Volcker Rule To Complicate PNC’s Next Fund

With three buyout deals closed since June, PNC Equity Partners is thinking about returning to the market to launch its third LBO fund in 2011. But the Volcker Rule may limit the participation of its parent and anchor investor, PNC Financial Services Group.

The $265.4 billion-asset Pittsburgh bank holding company is by no means the largest bank with a private equity unit. But its challenges may be a harbinger of issues that will face larger rivals such as Goldman Sachs and JPMorgan Chase & Co.

“We’re going to sit down with PNC in the near term and figure out how our partnership, and relationship, looks going forward,” said Jack C. Glover, a partner at PNC Equity Partners. “They are a fabulous partner. It is our strong desire to continue the relationship with them in whatever capacity they can.”

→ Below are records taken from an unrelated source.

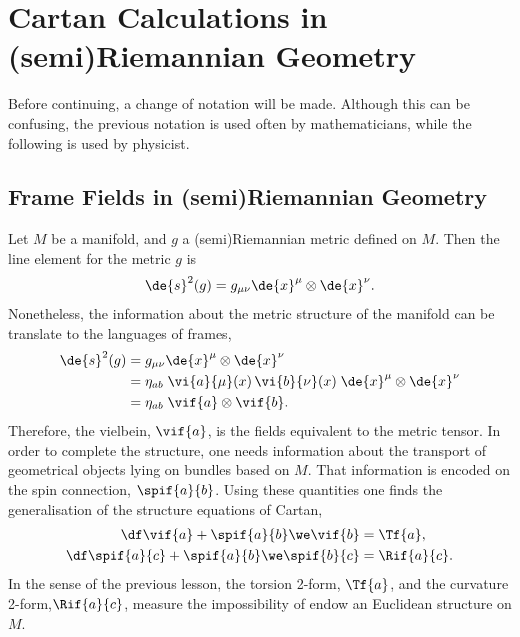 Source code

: 
\chapter{Cartan Calculations in (semi)Riemannian Geometry}

Before continuing, a change of notation will be made. Although this can be confusing, the previous notation is used often by mathematicians, while the following is used by physicist.

\section{Frame Fields in (semi)Riemannian Geometry}


Let $M$ be a manifold, and $g$ a (semi)Riemannian metric defined on $M$. Then the line element for the metric $g$ is
\begin{align}
  \de{s}^2(g) = g_{\mu\nu} \de{x}^\mu \otimes \de{x}^\nu.
\end{align}
Nonetheless, the information about the metric structure of the manifold can be translate to the languages of frames,
\begin{equation}
  \begin{split}
    \de{s}^2(g)
    &= g_{\mu\nu} \de{x}^\mu \otimes \de{x}^\nu \\
    &= \eta_{ab} \; \vi{a}{\mu}(x) \, \vi{b}{\nu}(x) \; \de{x}^\mu \otimes \de{x}^\nu \\
    &= \eta_{ab} \; \vif{a} \otimes \vif{b}.
  \end{split}
\end{equation}
Therefore, the vielbein, $\vif{a}$, is the fields equivalent to the metric tensor. In order to complete the structure, one needs information about the transport of geometrical objects lying on bundles based on $M$. That information is encoded on the spin connection, $\spif{a}{b}$. Using these quantities one finds  the generalisation of the structure equations of Cartan,
\begin{align}
  \df \vif{a} + \spif{a}{b} \we \vif{b} &= \Tf{a},
  \label{firstSE}\\
  \df \spif{a}{c} + \spif{a}{b} \we \spif{b}{c} &= \Rif{a}{c}
  \label{secondSE}.
\end{align}
In the sense of the previous lesson, the torsion 2-form, $\Tf{a}$, and the curvature 2-form,$\Rif{a}{c}$, measure the impossibility of endow an Euclidean structure on $M$.

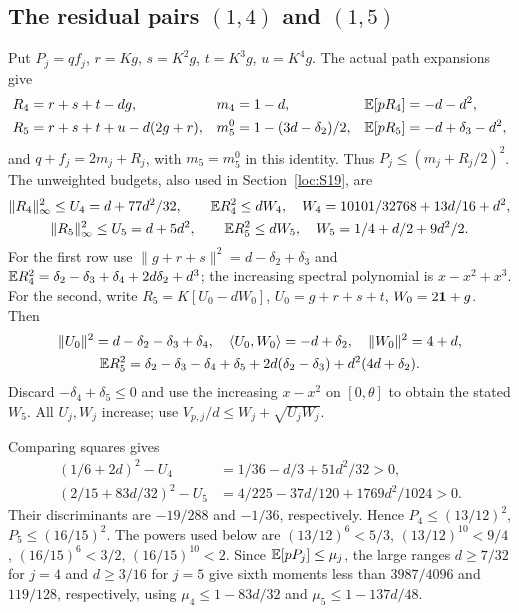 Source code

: \subsection[The residual pairs (1,4) and (1,5)]{The residual pairs $(1,4)$ and $(1,5)$}\label{loc:S8}
Put $P_j=qf_j$, $r=Kg$, $s=K^2g$, $t=K^3g$, $u=K^4g$.
The actual path expansions give
\begin{align*}
 R_4&=r+s+t-dg,&m_4&=1-d,&\E[pR_4]&=-d-d^2,\\
 R_5&=r+s+t+u-d(2g+r),&m_5^0&=1-(3d-\delta_{2})/2,&\E[pR_5]&=-d+\delta_{3}-d^2,
\end{align*}
and $q+f_j=2m_j+R_j$, with $m_5=m_5^0$ in this identity.
Thus $P_j\le(m_j+R_j/2)^2$.
The unweighted budgets, also used in Section~\ref{loc:S19}, are
\begin{gather*}
 \|R_4\|_\infty^2\le U_4=d+77d^2/32,\qquad
 \E R_4^2\le dW_4,\quad W_4=10101/32768+13d/16+d^2,\\
 \|R_5\|_\infty^2\le U_5=d+5d^2,\qquad
 \E R_5^2\le dW_5,\quad W_5=1/4+d/2+9d^2/2.
\end{gather*}
For the first row use
$\|g+r+s\|^2=d-\delta_{2}+\delta_{3}$ and
$\E R_4^2=\delta_{2}-\delta_{3}+\delta_{4}+2d\delta_{2}+d^3$;
the increasing spectral polynomial is $x-x^2+x^3$.
For the second, write $R_5=K[U_0-dW_0]$,
$U_0=g+r+s+t$, $W_0=2\one+g$. Then
\begin{gather*}
 \|U_0\|^2=d-\delta_{2}-\delta_{3}+\delta_{4},\quad
 \langle U_0,W_0\rangle=-d+\delta_{2},\quad\|W_0\|^2=4+d,\\
 \E R_5^2=\delta_{2}-\delta_{3}-\delta_{4}+\delta_{5}+2d(\delta_{2}-\delta_{3})+d^2(4d+\delta_{2}).
\end{gather*}
Discard $-\delta_{4}+\delta_{5}\le0$ and use the increasing $x-x^2$ on
$[0,\theta]$ to obtain the stated $W_5$.
All $U_j,W_j$ increase; use $V_{p,j}/d\le W_j+\sqrt{U_jW_j}$.

Comparing squares gives
\begin{align*}
 (1/6+2d)^2-U_4&=1/36-d/3+51d^2/32>0,\\
 (2/15+83d/32)^2-U_5&=4/225-37d/120+1769d^2/1024>0.
\end{align*}
Their discriminants are $-19/288$ and $-1/36$, respectively.
Hence $P_4\le(13/12)^2$, $P_5\le(16/15)^2$.
The powers used below are
$(13/12)^6<5/3$, $(13/12)^{10}<9/4$,
$(16/15)^6<3/2$, $(16/15)^{10}<2$.
Since $\E[pP_j]\le\mu_j$,
the large ranges $d\ge7/32$ for $j=4$ and $d\ge3/16$ for $j=5$
give sixth moments less than $3987/4096$ and $119/128$, respectively,
using $\mu_4\le1-83d/32$ and $\mu_5\le1-137d/48$.

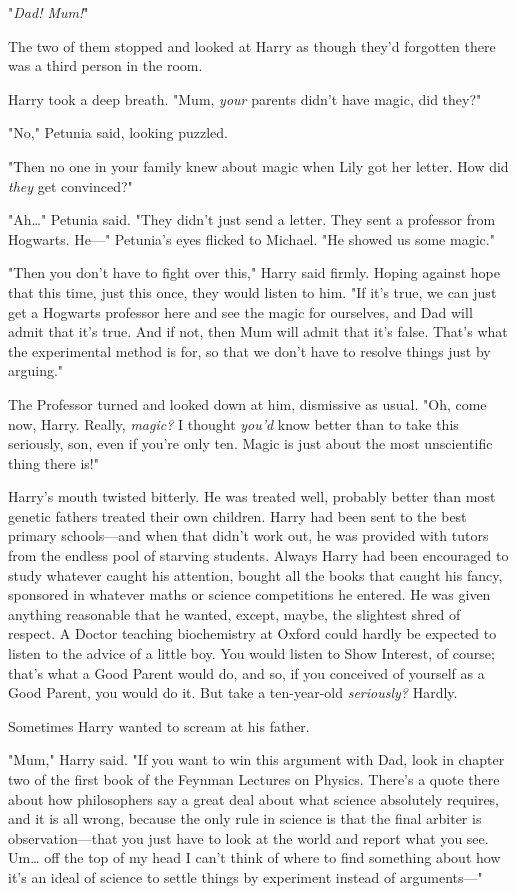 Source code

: "\emph{Dad! Mum!}"

The two of them stopped and looked at Harry as though they'd forgotten there 
was a third person in the room.

Harry took a deep breath. "Mum, \emph{your} parents didn't have magic, did 
they?"

"No," Petunia said, looking puzzled.

"Then no one in your family knew about magic when Lily got her letter. How did 
\emph{they} get convinced?"

"Ah{\ldots}" Petunia said. "They didn't just send a letter. They sent a 
professor from Hogwarts. He---" Petunia's eyes flicked to Michael. "He showed 
us some magic."

"Then you don't have to fight over this," Harry said firmly. Hoping against 
hope that this time, just this once, they would listen to him. "If it's true, 
we can just get a Hogwarts professor here and see the magic for ourselves, and 
Dad will admit that it's true. And if not, then Mum will admit that it's false. 
That's what the experimental method is for, so that we don't have to resolve 
things just by arguing."

The Professor turned and looked down at him, dismissive as usual. "Oh, come 
now, Harry. Really, \emph{magic?} I thought \emph{you'd} know better than to 
take this seriously, son, even if you're only ten. Magic is just about the most 
unscientific thing there is!"

Harry's mouth twisted bitterly. He was treated well, probably better than most 
genetic fathers treated their own children. Harry had been sent to the best 
primary schools---and when that didn't work out, he was provided with tutors 
from the endless pool of starving students. Always Harry had been encouraged to 
study whatever caught his attention, bought all the books that caught his 
fancy, sponsored in whatever maths or science competitions he entered. He was 
given anything reasonable that he wanted, except, maybe, the slightest shred of 
respect. A Doctor teaching biochemistry at Oxford could hardly be expected to 
listen to the advice of a little boy. You would listen to Show Interest, of 
course; that's what a Good Parent would do, and so, if you conceived of 
yourself as a Good Parent, you would do it. But take a ten-year-old 
\emph{seriously?} Hardly.

Sometimes Harry wanted to scream at his father.

"Mum," Harry said. "If you want to win this argument with Dad, look in chapter 
two of the first book of the Feynman Lectures on Physics. There's a quote there 
about how philosophers say a great deal about what science absolutely requires, 
and it is all wrong, because the only rule in science is that the final arbiter 
is observation---that you just have to look at the world and report what you 
see. Um{\ldots} off the top of my head I can't think of where to find something 
about how it's an ideal of science to settle things by experiment instead of 
arguments---"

The Volcker Rule, an element of the Dodd-Frank financial reform legislation signed into law by President Obama on July 21, limits banking companies to investing 3 percent of their core, Tier 1, capital in buyout or hedge funds. It also limits them to holding a 3 percent ownership interest in any such fund they sponsor as of a year after launch. And the law prohibits banks from sharing its name with their funds.

The last two limitations would have an obvious impact on PNC Equity Partners. It shares the same name as its parent bank, while PNC Financial Services accounted for 27.5 percent of its buyout unit’s latest fund, the $272 million PNC Equity Partners II, closed in 2007. The rest came from outside investors.

PNC Financial Services and other banks with buyout units often make large commitments to their in-house funds to demonstrate that their interests are aligned with outside investors. If they didn’t, investors might worry that the buyout team would put the interests of the parent ahead of theirs, such as by passing on a deal to please a favored client.

Experts who have studied the law say the full effect of the Volcker Rule might not be felt for a decade or more. In a report issued last month, New York law firm Weil Gotshal & Manges noted that regulators have up to two years to write rules implementing the law. After that, banking companies will have two years to comply, while regulators will be able to offer three discretionary one-year extensions, as well as additional extensions up to five years more for commitments to illiquid funds, such as private equity.

PNC Equity Partners has been in the buyout business since 1996, investing in small manufacturing, services and distribution companies generating less than $100 million in annual revenue.

The firm closed its first buyout fund, PNC Equity Partners I, in 2001, raising a $300 million fund — $180 million of it dedicated to buyouts and $120 million to mezzanine finance.

The firm is just under 70 percent the way through investing its $272 million second fund, having recently acquiring three more portfolio companies.

Oracle Elevator, of Jacksonville, Florida, is the largest independent non-union elevator service company in the nation, with revenue nearly $50 million, according to Glover.

Wheaton Industries, of Millville, New Jersey, is a maker of glass and plastic laboratory supplies and equipment.

And Revolution Inc sells dancewear directly to dance studios, mostly for child and teen-aged dancers.

Many partnership agreements allow buyout firms to start raising a new fund when their prior partnership is 75 percent invested or committed to follow-on investments.